Stored records
***

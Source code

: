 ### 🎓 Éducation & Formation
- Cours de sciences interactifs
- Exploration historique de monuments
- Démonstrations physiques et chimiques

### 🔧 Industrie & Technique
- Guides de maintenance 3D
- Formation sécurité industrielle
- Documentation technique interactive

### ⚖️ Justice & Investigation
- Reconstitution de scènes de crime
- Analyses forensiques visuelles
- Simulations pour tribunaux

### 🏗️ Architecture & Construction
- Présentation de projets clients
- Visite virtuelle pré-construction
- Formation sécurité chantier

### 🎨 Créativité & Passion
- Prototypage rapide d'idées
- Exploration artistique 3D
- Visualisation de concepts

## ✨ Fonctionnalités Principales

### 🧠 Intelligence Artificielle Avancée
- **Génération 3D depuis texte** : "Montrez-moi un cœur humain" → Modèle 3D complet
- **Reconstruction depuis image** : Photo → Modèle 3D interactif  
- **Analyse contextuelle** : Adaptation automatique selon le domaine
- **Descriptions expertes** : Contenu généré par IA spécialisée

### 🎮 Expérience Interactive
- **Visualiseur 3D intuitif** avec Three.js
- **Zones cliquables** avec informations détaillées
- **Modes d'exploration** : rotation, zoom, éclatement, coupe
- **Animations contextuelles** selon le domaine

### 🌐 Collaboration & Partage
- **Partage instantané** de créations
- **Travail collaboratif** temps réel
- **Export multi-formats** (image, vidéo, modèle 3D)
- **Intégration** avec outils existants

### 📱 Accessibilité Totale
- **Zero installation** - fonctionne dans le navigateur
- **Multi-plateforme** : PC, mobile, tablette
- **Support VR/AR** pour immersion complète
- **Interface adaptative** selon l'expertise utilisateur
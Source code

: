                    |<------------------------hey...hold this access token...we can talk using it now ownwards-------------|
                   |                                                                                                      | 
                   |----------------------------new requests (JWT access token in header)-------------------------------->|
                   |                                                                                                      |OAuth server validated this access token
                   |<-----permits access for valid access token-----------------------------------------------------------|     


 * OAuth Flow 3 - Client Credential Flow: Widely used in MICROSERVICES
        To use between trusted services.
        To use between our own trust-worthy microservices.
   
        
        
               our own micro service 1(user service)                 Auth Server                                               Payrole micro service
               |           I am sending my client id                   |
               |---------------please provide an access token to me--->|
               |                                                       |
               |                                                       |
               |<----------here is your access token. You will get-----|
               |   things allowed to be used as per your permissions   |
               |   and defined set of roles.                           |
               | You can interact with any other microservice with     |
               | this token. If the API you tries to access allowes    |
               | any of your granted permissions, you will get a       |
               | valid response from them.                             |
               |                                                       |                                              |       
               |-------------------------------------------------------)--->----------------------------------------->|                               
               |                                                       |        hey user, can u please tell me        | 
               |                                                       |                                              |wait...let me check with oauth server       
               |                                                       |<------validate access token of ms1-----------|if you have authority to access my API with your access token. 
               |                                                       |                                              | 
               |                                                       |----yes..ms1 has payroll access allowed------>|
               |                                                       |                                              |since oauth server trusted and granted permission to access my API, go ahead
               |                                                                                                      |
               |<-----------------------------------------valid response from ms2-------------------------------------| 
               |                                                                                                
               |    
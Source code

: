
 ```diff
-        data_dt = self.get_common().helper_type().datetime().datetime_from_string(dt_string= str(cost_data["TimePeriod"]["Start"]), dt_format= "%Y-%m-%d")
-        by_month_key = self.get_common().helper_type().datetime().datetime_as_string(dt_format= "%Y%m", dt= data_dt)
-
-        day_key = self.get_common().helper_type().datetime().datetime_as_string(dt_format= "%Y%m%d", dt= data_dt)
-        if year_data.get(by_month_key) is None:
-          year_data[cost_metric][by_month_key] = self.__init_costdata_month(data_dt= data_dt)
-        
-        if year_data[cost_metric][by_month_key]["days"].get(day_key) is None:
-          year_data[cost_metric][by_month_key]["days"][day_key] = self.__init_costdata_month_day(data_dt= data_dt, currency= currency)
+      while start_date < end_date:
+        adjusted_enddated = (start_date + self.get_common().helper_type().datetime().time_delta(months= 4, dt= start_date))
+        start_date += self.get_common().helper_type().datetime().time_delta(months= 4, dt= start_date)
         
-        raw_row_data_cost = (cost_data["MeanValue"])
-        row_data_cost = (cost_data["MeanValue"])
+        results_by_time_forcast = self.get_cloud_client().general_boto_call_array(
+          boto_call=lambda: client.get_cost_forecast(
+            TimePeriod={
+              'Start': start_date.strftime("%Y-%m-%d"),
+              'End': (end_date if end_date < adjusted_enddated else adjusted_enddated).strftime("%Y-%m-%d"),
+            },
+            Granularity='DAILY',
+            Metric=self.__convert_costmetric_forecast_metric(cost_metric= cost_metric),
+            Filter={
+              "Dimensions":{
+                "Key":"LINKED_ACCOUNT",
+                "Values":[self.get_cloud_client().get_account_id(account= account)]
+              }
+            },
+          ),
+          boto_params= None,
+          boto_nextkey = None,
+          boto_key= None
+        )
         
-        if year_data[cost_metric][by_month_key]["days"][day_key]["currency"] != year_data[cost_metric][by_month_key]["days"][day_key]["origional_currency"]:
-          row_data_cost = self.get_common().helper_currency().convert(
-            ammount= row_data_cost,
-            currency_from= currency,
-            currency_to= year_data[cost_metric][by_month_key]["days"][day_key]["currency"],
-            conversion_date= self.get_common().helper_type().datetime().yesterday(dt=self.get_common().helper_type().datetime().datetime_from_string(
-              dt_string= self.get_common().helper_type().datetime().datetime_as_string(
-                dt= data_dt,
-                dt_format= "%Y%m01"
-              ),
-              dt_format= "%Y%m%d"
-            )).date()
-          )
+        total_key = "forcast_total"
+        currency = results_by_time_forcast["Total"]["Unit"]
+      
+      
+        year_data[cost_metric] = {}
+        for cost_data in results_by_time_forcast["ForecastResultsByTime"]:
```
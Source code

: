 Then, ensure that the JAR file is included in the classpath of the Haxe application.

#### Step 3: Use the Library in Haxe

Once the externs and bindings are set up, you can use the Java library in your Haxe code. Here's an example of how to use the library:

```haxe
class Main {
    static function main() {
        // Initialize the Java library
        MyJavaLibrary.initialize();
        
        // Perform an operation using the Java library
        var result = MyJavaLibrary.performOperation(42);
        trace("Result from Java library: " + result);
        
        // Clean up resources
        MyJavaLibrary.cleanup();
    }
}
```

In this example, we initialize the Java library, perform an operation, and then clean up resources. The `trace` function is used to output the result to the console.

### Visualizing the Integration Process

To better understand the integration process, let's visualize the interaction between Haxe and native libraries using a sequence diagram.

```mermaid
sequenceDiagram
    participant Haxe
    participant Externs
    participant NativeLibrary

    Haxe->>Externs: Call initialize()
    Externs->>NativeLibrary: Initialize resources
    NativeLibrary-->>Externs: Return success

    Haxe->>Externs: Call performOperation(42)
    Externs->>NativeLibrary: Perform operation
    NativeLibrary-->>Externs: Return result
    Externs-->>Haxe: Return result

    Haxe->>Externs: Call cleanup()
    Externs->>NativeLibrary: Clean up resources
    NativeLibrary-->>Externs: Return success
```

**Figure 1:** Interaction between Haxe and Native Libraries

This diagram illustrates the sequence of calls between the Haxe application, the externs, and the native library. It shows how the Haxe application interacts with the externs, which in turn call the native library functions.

***

**Exercise:** Among the records above, extract exactly the lines from the line with "used in MICROSERVICES" to the line with "hey user, can", both lines included, and leave out the rest.

**Answer section:**
 * OAuth Flow 3 - Client Credential Flow: Widely used in MICROSERVICES
        To use between trusted services.
        To use between our own trust-worthy microservices.
   
        
        
               our own micro service 1(user service)                 Auth Server                                               Payrole micro service
               |           I am sending my client id                   |
               |---------------please provide an access token to me--->|
               |                                                       |
               |                                                       |
               |<----------here is your access token. You will get-----|
               |   things allowed to be used as per your permissions   |
               |   and defined set of roles.                           |
               | You can interact with any other microservice with     |
               | this token. If the API you tries to access allowes    |
               | any of your granted permissions, you will get a       |
               | valid response from them.                             |
               |                                                       |                                              |       
               |-------------------------------------------------------)--->----------------------------------------->|                               
               |                                                       |        hey user, can u please tell me        | 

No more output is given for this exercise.